London True to her reputation for dysfunctional narrative and menacing phantasmagoria, London-born, New Delhi-based Bharti Kher showed seven uncanny works in her exhibition "inevitable undeniable necessary." Their fusion of the good, the bad and the ugly both recycles and challenges 19th-century assumptions about Indian art as "baroque and wild" (Hegel) or "savage and grotesque" (Ruskin). Although Kher's pieces appear disconnected, they share a grandiloquence that was only enhanced by the sobriety of the site, a former bank built in 1922 by Edward Luytens, the British architect of India's imperial capital, New Delhi.
The large-scale bronze sculpture choleric, phlegmatic, melancholy, sanguine, (2009-10, installed in the garden of St. James's church next door) portrays the goddess Kali, gorgon-headed and carnival-masked, with her multiple arms writhing about. The implied agony seems strangely detached from that of a female corpse impaled on one of her arms. The work's fantastic symbolism has hints of Fuseli's gothic nightmares.
Inside Hauser & Wirth's opulent, high-ceilinged gallery was the titular work, a 9-foot-tall resin sculpture of a mountain peak, covered in snow and split by a crevice.
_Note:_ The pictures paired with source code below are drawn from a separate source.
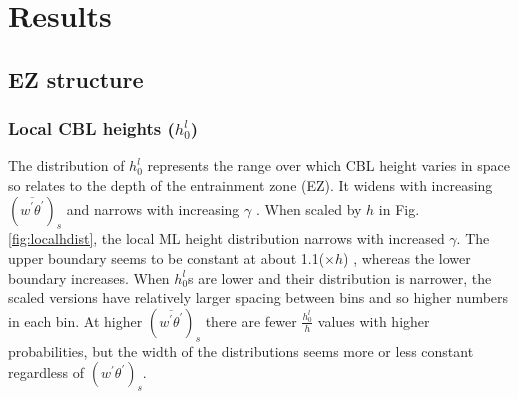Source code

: \section{Results}
\subsection{EZ structure}

\subsubsection{Local CBL heights ($h_{0}^{l}$)}
\label{subsubsec:loccblh}

The distribution of $h_{0}^{l}$ represents the range over which CBL height varies in space so relates to the depth of the entrainment zone (EZ).  It widens with increasing $(\overline{w^{'}\theta^{'}})_{s}$ and narrows with increasing $\gamma$ \citep{NChap14}.  When scaled by $h$ in Fig. \ref{fig:localhdist}, the local ML height distribution narrows with increased $\gamma$.  The upper boundary seems to be constant at about 1.1($\times h$) , whereas the lower boundary increases.  When $h_{0}^{l}$s are lower and their distribution is narrower, the scaled versions have relatively larger spacing between bins and so higher numbers in each bin. At higher $(\overline{w^{'}\theta^{'}})_{s}$ there are fewer $\frac{h_{0}^{l}}{h}$ values with higher probabilities, but the width of the distributions seems more or less constant regardless of $(w^{'}\theta^{'})_{s}$.\\


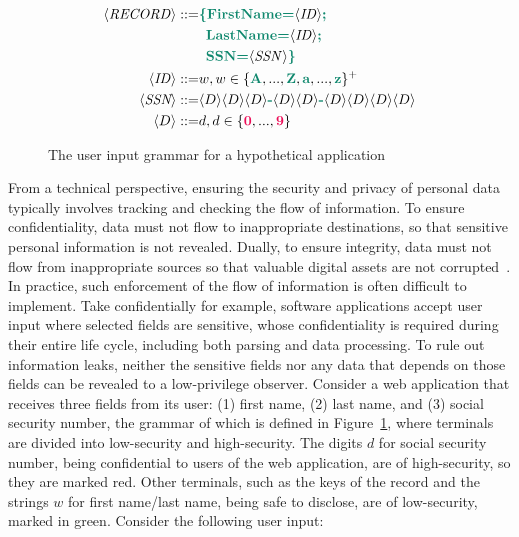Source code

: \begin{figure}[tbp]
  \small
  \begin{align*}
    \langle \mathit{RECORD} \rangle ::= & {\color{green} \textbf{\{FirstName=}} \langle \mathit{ID} \rangle {\color{green} \textbf{;}} \\
                               & \enspace {\color{green} \textbf{LastName=}} \langle \mathit{ID} \rangle {\color{green} \textbf{;}} \\
                               & \enspace {\color{green} \textbf{SSN=}} \langle \mathit{SSN} \rangle {\color{green} \textbf{\}}} \\
    \langle \mathit{ID} \rangle     ::= & w , w \in \{ {\color{green} \textbf{A}}, ..., {\color{green} \textbf{Z}}, {\color{green} \textbf{a}}, ..., {\color{green} \textbf{z}} \}^{+} \\
    \langle \textit{SSN} \rangle    ::= & \langle D \rangle \langle D \rangle \langle D \rangle {\color{green} \textbf{-}}
                                 \langle D \rangle \langle D \rangle {\color{green} \textbf{-}}
                                 \langle D \rangle \langle D \rangle \langle D \rangle \langle D \rangle \\
    \langle D \rangle      ::= & d , d \in \{ {\color{red} \textbf{0}}, ..., {\color{red} \textbf{9}} \}
  \end{align*}
  \caption{The user input grammar for a hypothetical application}
  \label{fig:grammar}
\end{figure}

From a technical perspective, ensuring the security and privacy of personal data
typically involves tracking and checking the flow of information. To ensure
confidentiality, data must not flow to inappropriate destinations, so that
sensitive personal information is not revealed. Dually, to ensure integrity,
data must not flow from inappropriate sources so that valuable digital assets
are not corrupted~\cite{sabelfeld2003language,biba1977integrity}. In practice,
such enforcement of the flow of information is often difficult to implement.
Take confidentially for example, software applications accept user input where
selected fields are sensitive, whose confidentiality is required during their
entire life cycle, including both parsing and data processing. To rule out
information leaks, neither the sensitive fields nor any data that depends on
those fields can be revealed to a low-privilege observer. Consider a web
application that receives three fields from its user: (1) first name, (2) last
name, and (3) social security number, the grammar of which is defined in
Figure~\ref{fig:grammar}, where terminals are divided into low-security and
high-security. The digits $d$ for social security number, being confidential to
users of the web application, are of high-security, so they are marked
{\color{red} red}. Other terminals, such as the keys of the record and the
strings $w$ for first name/last name, being safe to disclose, are of
low-security, marked in {\color{green} green}. Consider the following user
input:

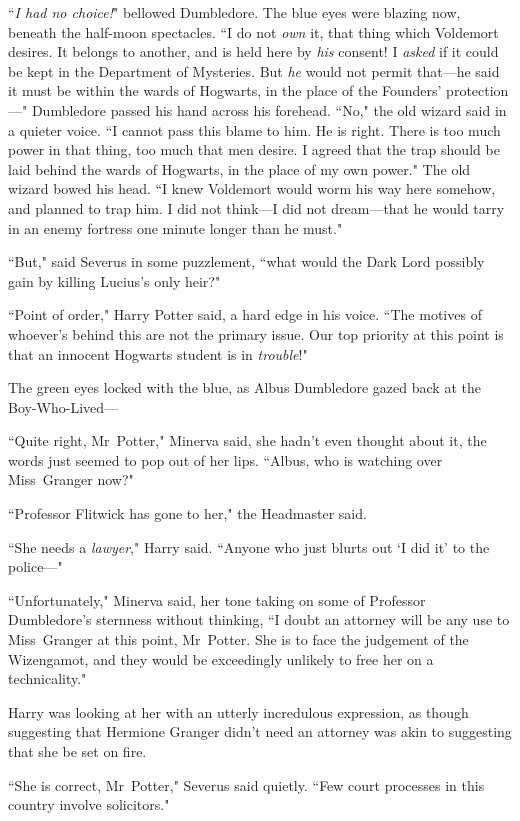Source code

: ``\emph{I had no choice!}" bellowed Dumbledore. The blue eyes were blazing now, beneath the half-moon spectacles. ``I do not \emph{own} it, that thing which Voldemort desires. It belongs to another, and is held here by \emph{his} consent! I \emph{asked} if it could be kept in the Department of Mysteries. But \emph{he} would not permit that—he said it must be within the wards of Hogwarts, in the place of the Founders' protection—" Dumbledore passed his hand across his forehead. ``No," the old wizard said in a quieter voice. ``I cannot pass this blame to him. He is right. There is too much power in that thing, too much that men desire. I agreed that the trap should be laid behind the wards of Hogwarts, in the place of my own power." The old wizard bowed his head. ``I knew Voldemort would worm his way here somehow, and planned to trap him. I did not think—I did not dream—that he would tarry in an enemy fortress one minute longer than he must."

``But," said Severus in some puzzlement, ``what would the Dark Lord possibly gain by killing Lucius's only heir?"

``Point of order," Harry Potter said, a hard edge in his voice. ``The motives of whoever's behind this are not the primary issue. Our top priority at this point is that an innocent Hogwarts student is in \emph{trouble}!"

The green eyes locked with the blue, as Albus Dumbledore gazed back at the Boy-Who-Lived—

``Quite right, Mr~Potter," Minerva said, she hadn't even thought about it, the words just seemed to pop out of her lips. ``Albus, who is watching over Miss~Granger now?"

``Professor Flitwick has gone to her," the Headmaster said.

``She needs a \emph{lawyer}," Harry said. ``Anyone who just blurts out `I did it' to the police—"

``Unfortunately," Minerva said, her tone taking on some of Professor Dumbledore's sternness without thinking, ``I doubt an attorney will be any use to Miss~Granger at this point, Mr~Potter. She is to face the judgement of the Wizengamot, and they would be exceedingly unlikely to free her on a technicality."

Harry was looking at her with an utterly incredulous expression, as though suggesting that Hermione Granger didn't need an attorney was akin to suggesting that she be set on fire.

``She is correct, Mr~Potter," Severus said quietly. ``Few court processes in this country involve solicitors."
This slit may invite erotic fantasies, even as it repels with its Disneyland fairy-grotto-like artificiality. confess, a freestanding 8-foot-square wooden chamber with carved lattice windows, sliding shutters and hand-painted ceiling, recalls the practice of Purdah (the Muslim segregation of women) as well as Catholic confessionals. Its interior walls are covered with Kher's iconic bindis, the stick-on variety of cosmetic forehead markers worn by women, some collaged into floral patterns. With their Day-Glo colors and spermatozoic form, the bindis lend the chamber a funky nightclub ambience.
On a stone base alongside confess stood an 18-foot-tall hollow wooden column that served as a vase for giant resin-coated banana tree leaves. The work's title, in the middle of the jungle, may allude to a missionary tale, judging by ecclesiastical motifs carved on the column.
A medley of Anglo-Indian references is found in contents, a group of 21 colonial-era British medical diagrams, each about 3 by 2 feet, of "The Anatomy and Physiology of Pregnancy." Studded by Kher with swirls and streams of sperm-bindis, they depict abnormal births and such mortal threats as postpartum hemorrhages. Here the bindis are more than decorative; they also act as graffiti, defacing and discrediting the colonialist discourse that governed Indian women's bodies.
In the presence of nothing, installed in the gallery's vaulted cellar, comprises a Tibetan "singing bowl" on a podium beneath a suspended mechanical device that performs the ritual rubbing with a mallet. Tibetan monks might wonder at the absurd mechanization (almost Tinguely-like in aspect) of this meditative act, which, as the title suggests, carries on with or without an audience.
Kher's exhibition could well suggest a parody within a parody: a critical post-colonialist take on the ongoing Orientalism of the Western art world. Her practice certainly draws from both Eastern and Western esthetics. The problem is that the works' pluralism sometimes shifts into excess baggage: a surplus of indulgent production that may raise questions as to cost rather than content. Unwittingly perhaps, Kher's show serves as an ironic reflection of the entrepreneurial mood permeating the current Indian art world.
Photo: Bharti Kher: inevitable undeniable necessary (foreground), resin and paint, with contents (back wall), bindis on medical charts, both 2010; at Hauser & Wirth.